THE events of Christ's crucifixion were affected by a series of amazing miracles. From His side there was, of course, the miracle of His refusing to call in the twelve legions of angels who could very easily have dealt with Rome's military powers and scattered the Jewish rulers in terrified confusion. They were at hand, but He declined to summon them. Then there was the supreme miracle of His refusing to come down from the cross when He could so easily have done so. In this connection it may perhaps be pointed out that God's greatest miracles can sometimes be quite unsensational at the time, done in the quiet dignity worthy of His name.

The above-mentioned wonders were negative. For His part the Lord Jesus refused to perform miracles of self-deliverance. Nevertheless the Father did some positive miracles for Him in the matter of His crucifixion, as we shall now see. As we do so perhaps we may record a further spiritual truth which is that God finds Himself free to work amazingly for us if we will only commit our cause wholeheartedly to Him.

The Manner and Time of Christ's Death


The Jewish leaders planned Christ's death but they had no power to make it death by crucifixion. The angry mob at Nazareth tried to throw the Lord over the cliff (Luke 4:29) and the outraged men of Jerusalem wished to stone Him (John 8:59 & 10:31), but in both cases He was miraculously delivered. It was not yet time for Him to die, which was important, but what was much more important, that was not to be the manner of His death.

A thousand years earlier, the psalmist had foretold the pierced hands and feet (Psalm 22:16), and had also prophesied of the suffering and prolonged exposure to shame which were to be the lot of God's chosen Servant. Hanging was not normally a Jewish method of execution.

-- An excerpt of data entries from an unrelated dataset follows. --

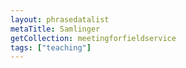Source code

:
 ```yaml
---
layout: phrasedatalist
metaTitle: Samlinger
getCollection: meetingforfieldservice
tags: ["teaching"]
---
```


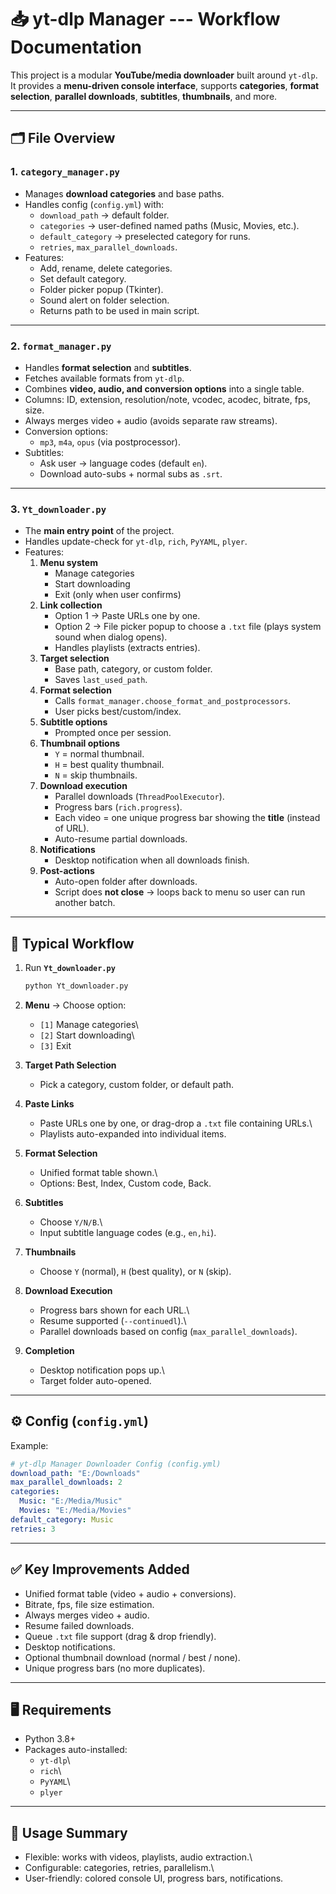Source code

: # 📥 yt-dlp Manager --- Workflow Documentation

This project is a modular **YouTube/media downloader** built around
`yt-dlp`.\
It provides a **menu-driven console interface**, supports
**categories**, **format selection**, **parallel downloads**,
**subtitles**, **thumbnails**, and more.

------------------------------------------------------------------------

## 🗂️ File Overview

### 1. `category_manager.py`

-   Manages **download categories** and base paths.
-   Handles config (`config.yml`) with:
    -   `download_path` → default folder.
    -   `categories` → user-defined named paths (Music, Movies, etc.).
    -   `default_category` → preselected category for runs.
    -   `retries`, `max_parallel_downloads`.
-   Features:
    -   Add, rename, delete categories.
    -   Set default category.
    -   Folder picker popup (Tkinter).
    -   Sound alert on folder selection.
    -   Returns path to be used in main script.

------------------------------------------------------------------------

### 2. `format_manager.py`

-   Handles **format selection** and **subtitles**.
-   Fetches available formats from `yt-dlp`.
-   Combines **video, audio, and conversion options** into a single
    table.
-   Columns: ID, extension, resolution/note, vcodec, acodec, bitrate,
    fps, size.
-   Always merges video + audio (avoids separate raw streams).
-   Conversion options:
    -   `mp3`, `m4a`, `opus` (via postprocessor).
-   Subtitles:
    -   Ask user → language codes (default `en`).
    -   Download auto-subs + normal subs as `.srt`.

------------------------------------------------------------------------

### 3. `Yt_downloader.py`

- The **main entry point** of the project.
- Handles update-check for `yt-dlp`, `rich`, `PyYAML`, `plyer`.
- Features:
    1. **Menu system**
       - Manage categories  
       - Start downloading  
       - Exit (only when user confirms)  
    2. **Link collection**
       - Option 1 → Paste URLs one by one.  
       - Option 2 → File picker popup to choose a `.txt` file (plays system sound when dialog opens).  
       - Handles playlists (extracts entries).  
    3. **Target selection**
       - Base path, category, or custom folder.  
       - Saves `last_used_path`.  
    4. **Format selection**
       - Calls `format_manager.choose_format_and_postprocessors`.  
       - User picks best/custom/index.  
    5. **Subtitle options**
       - Prompted once per session.  
    6. **Thumbnail options**
       - `Y` = normal thumbnail.  
       - `H` = best quality thumbnail.  
       - `N` = skip thumbnails.  
    7. **Download execution**
       - Parallel downloads (`ThreadPoolExecutor`).  
       - Progress bars (`rich.progress`).  
       - Each video = one unique progress bar showing the **title** (instead of URL).  
       - Auto-resume partial downloads.  
    8. **Notifications**
       - Desktop notification when all downloads finish.  
    9. **Post-actions**
       - Auto-open folder after downloads.  
       - Script does **not close** → loops back to menu so user can run another batch.  

------------------------------------------------------------------------

## 🔄 Typical Workflow

1.  Run **`Yt_downloader.py`**

    ``` bash
    python Yt_downloader.py
    ```

2.  **Menu** → Choose option:

    -   `[1]` Manage categories\
    -   `[2]` Start downloading\
    -   `[3]` Exit

3.  **Target Path Selection**

    -   Pick a category, custom folder, or default path.

4.  **Paste Links**

    -   Paste URLs one by one, or drag-drop a `.txt` file containing
        URLs.\
    -   Playlists auto-expanded into individual items.

5.  **Format Selection**

    -   Unified format table shown.\
    -   Options: Best, Index, Custom code, Back.

6.  **Subtitles**

    -   Choose `Y/N/B`.\
    -   Input subtitle language codes (e.g., `en,hi`).

7.  **Thumbnails**

    -   Choose `Y` (normal), `H` (best quality), or `N` (skip).

8.  **Download Execution**

    -   Progress bars shown for each URL.\
    -   Resume supported (`--continuedl`).\
    -   Parallel downloads based on config (`max_parallel_downloads`).

9.  **Completion**

    -   Desktop notification pops up.\
    -   Target folder auto-opened.

------------------------------------------------------------------------

## ⚙️ Config (`config.yml`)

Example:

``` yaml
# yt-dlp Manager Downloader Config (config.yml)
download_path: "E:/Downloads"
max_parallel_downloads: 2
categories:
  Music: "E:/Media/Music"
  Movies: "E:/Media/Movies"
default_category: Music
retries: 3
```

------------------------------------------------------------------------

## ✅ Key Improvements Added

-   Unified format table (video + audio + conversions).
-   Bitrate, fps, file size estimation.
-   Always merges video + audio.
-   Resume failed downloads.
-   Queue `.txt` file support (drag & drop friendly).
-   Desktop notifications.
-   Optional thumbnail download (normal / best / none).
-   Unique progress bars (no more duplicates).

------------------------------------------------------------------------

## 🖥️ Requirements

-   Python 3.8+
-   Packages auto-installed:
    -   `yt-dlp`\
    -   `rich`\
    -   `PyYAML`\
    -   `plyer`

------------------------------------------------------------------------

## 🚀 Usage Summary

-   Flexible: works with videos, playlists, audio extraction.\
-   Configurable: categories, retries, parallelism.\
-   User-friendly: colored console UI, progress bars, notifications.
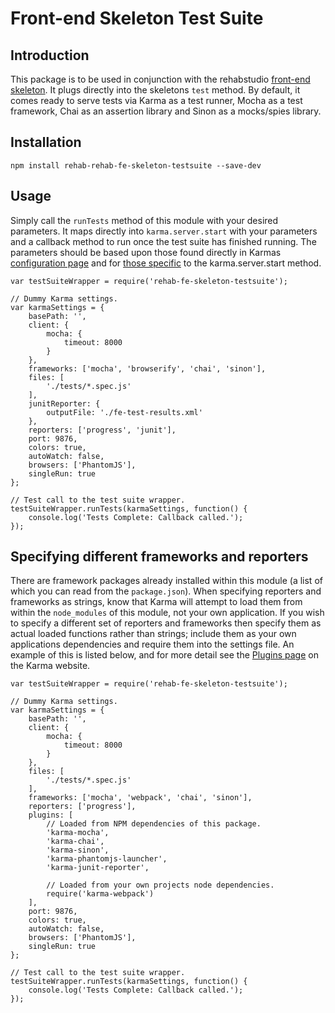 # Front-end Skeleton Test Suite

## Introduction
This package is to be used in conjunction with the rehabstudio [front-end skeleton](https://github.com/rehabstudio/fe-skeleton). It plugs directly into the skeletons `test` method. By default, it comes ready to serve tests via Karma as a test runner, Mocha as a test framework, Chai as an assertion library and Sinon as a mocks/spies library.

## Installation
```npm install rehab-rehab-fe-skeleton-testsuite --save-dev```

## Usage
Simply call the `runTests` method of this module with your desired parameters. It maps directly into `karma.server.start` with your parameters and a callback method to run once the test suite has finished running. The parameters should be based upon those found directly in Karmas [configuration page](http://karma-runner.github.io/0.12/config/configuration-file.html) and for [those specific](https://github.com/karma-runner/karma/blob/master/lib/server.js#L281) to the karma.server.start method.

```
var testSuiteWrapper = require('rehab-fe-skeleton-testsuite');

// Dummy Karma settings.
var karmaSettings = {
    basePath: '',
    client: {
        mocha: {
            timeout: 8000
        }
    },
    frameworks: ['mocha', 'browserify', 'chai', 'sinon'],
    files: [
        './tests/*.spec.js'
    ],
    junitReporter: {
        outputFile: './fe-test-results.xml'
    },
    reporters: ['progress', 'junit'],
    port: 9876,
    colors: true,
    autoWatch: false,
    browsers: ['PhantomJS'],
    singleRun: true
};

// Test call to the test suite wrapper.
testSuiteWrapper.runTests(karmaSettings, function() {
    console.log('Tests Complete: Callback called.');
});
```

## Specifying different frameworks and reporters

There are framework packages already installed within this module (a list of which you can read from the `package.json`). When specifying reporters and frameworks as strings, know that Karma will attempt to load them from within the `node_modules` of this module, not your own application. If you wish to specify a different set of reporters and frameworks then specify them as actual loaded functions rather than strings; include them as your own applications dependencies and require them into the settings file. An example of this is listed below, and for more detail see the [Plugins page](http://karma-runner.github.io/0.12/config/plugins.html) on the Karma website.

```
var testSuiteWrapper = require('rehab-fe-skeleton-testsuite');

// Dummy Karma settings.
var karmaSettings = {
    basePath: '',
    client: {
        mocha: {
            timeout: 8000
        }
    },
    files: [
        './tests/*.spec.js'
    ],
    frameworks: ['mocha', 'webpack', 'chai', 'sinon'],
    reporters: ['progress'],
    plugins: [
        // Loaded from NPM dependencies of this package.
        'karma-mocha',
        'karma-chai',
        'karma-sinon',
        'karma-phantomjs-launcher',
        'karma-junit-reporter',

        // Loaded from your own projects node dependencies.
        require('karma-webpack')
    ],
    port: 9876,
    colors: true,
    autoWatch: false,
    browsers: ['PhantomJS'],
    singleRun: true
};

// Test call to the test suite wrapper.
testSuiteWrapper.runTests(karmaSettings, function() {
    console.log('Tests Complete: Callback called.');
});
```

It was not unknown, for in anticipation of this dreadful happening a Mosaic decree had stated that there was a special curse involved in death by hanging (Deuteronomy 21:23). But this was something more than hanging. A particularly shameful method of leaving men to die in long drawn out agonies and with pierced hands and feet such as is described in the prophetic psalm was only introduced when the iron rule of Rome spread over the world.

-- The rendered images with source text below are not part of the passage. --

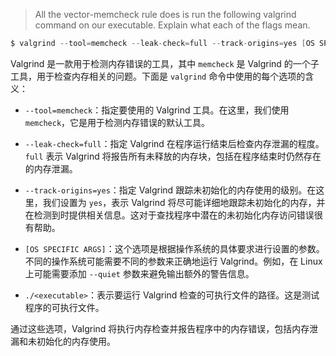 > All the vector-memcheck rule does is run the following valgrind command on our executable. Explain what each of the flags mean.
```c
$ valgrind --tool=memcheck --leak-check=full --track-origins=yes [OS SPECIFIC ARGS] ./<executable>
```

Valgrind 是一款用于检测内存错误的工具，其中 `memcheck` 是 Valgrind 的一个子工具，用于检查内存相关的问题。下面是 `valgrind` 命令中使用的每个选项的含义：

- `--tool=memcheck`：指定要使用的 Valgrind 工具。在这里，我们使用 `memcheck`，它是用于检测内存错误的默认工具。

- `--leak-check=full`：指定 Valgrind 在程序运行结束后检查内存泄漏的程度。`full` 表示 Valgrind 将报告所有未释放的内存块，包括在程序结束时仍然存在的内存泄漏。

- `--track-origins=yes`：指定 Valgrind 跟踪未初始化的内存使用的级别。在这里，我们设置为 `yes`，表示 Valgrind 将尽可能详细地跟踪未初始化的内存，并在检测到时提供相关信息。这对于查找程序中潜在的未初始化内存访问错误很有帮助。

- `[OS SPECIFIC ARGS]`：这个选项是根据操作系统的具体要求进行设置的参数。不同的操作系统可能需要不同的参数来正确地运行 Valgrind。例如，在 Linux 上可能需要添加 `--quiet` 参数来避免输出额外的警告信息。

- `./<executable>`：表示要运行 Valgrind 检查的可执行文件的路径。这是测试程序的可执行文件。

通过这些选项，Valgrind 将执行内存检查并报告程序中的内存错误，包括内存泄漏和未初始化的内存使用。
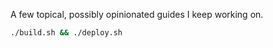 A few topical, possibly opinionated guides I keep working on.

```bash
./build.sh && ./deploy.sh
```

It was not within the power of Jewish rulers to prescribe crucifixion, yet from the beginning Jesus had affirmed that He was to be "lifted up" (John 3:14) and in His last visit to Jerusalem, after members of the Greek world had asked to see Him, He actually explained the kind of death He was going to die with a phrase about being "lifted up from the earth" (John 12:32-33). His executioners, then, had to be Romans. No one else could put a man to death in this diabolical fashion. So the first miracle associated with His crucifixion is that it was carried out just as had been explained in ancient Scriptures, even though the agents of it were completely ignorant of those prophecies.

Before we proceed to consider further details about the manner of Christ's death, perhaps we should pause to marvel at its perfect timing. So far as prophecy was concerned this was decided by the initial Passover which took place almost 1,500 years before. All through the centuries this special day in the year had been marked out as the time when Israel's redemption depended on [76/77] the sacrifice of a lamb. With the advent of the Lord Jesus this matter was cyrstallised by John's announcement: "Behold the Lamb of God" (John 1:29). It was clear, therefore, that if Jesus were to be sacrificed, it must be at the time of the Passover. This might not have been so difficult if the plotting priests had not decided that this was the one date when they did not intend to kill Him. They came to a unanimous and final decision that they would avoid possible clashes with an indignant and hostile crowd by postponing their murderous assault until after the feast, when the large crowds would have left the city and returned to their homes (Matthew 26:5). In view of Christ's popularity over the raising of Lasarus and their dismayed sense that the whole world had gone after Him (John 12:19), they agreed to let the Passover period pass before they had Him killed. What caused their change of plan? They had said, "Not during the feast", but the Scriptures demonstrated that it had to be just then. Here was the miracle. They judged it best to wait but God's Word, which cannot be broken, made it clear that this was the time, so the cunning schemers had to go back on their decision. And if we ask who was the human instrument used by God to bring about this change of plan, the answer is: Judas Iscariot!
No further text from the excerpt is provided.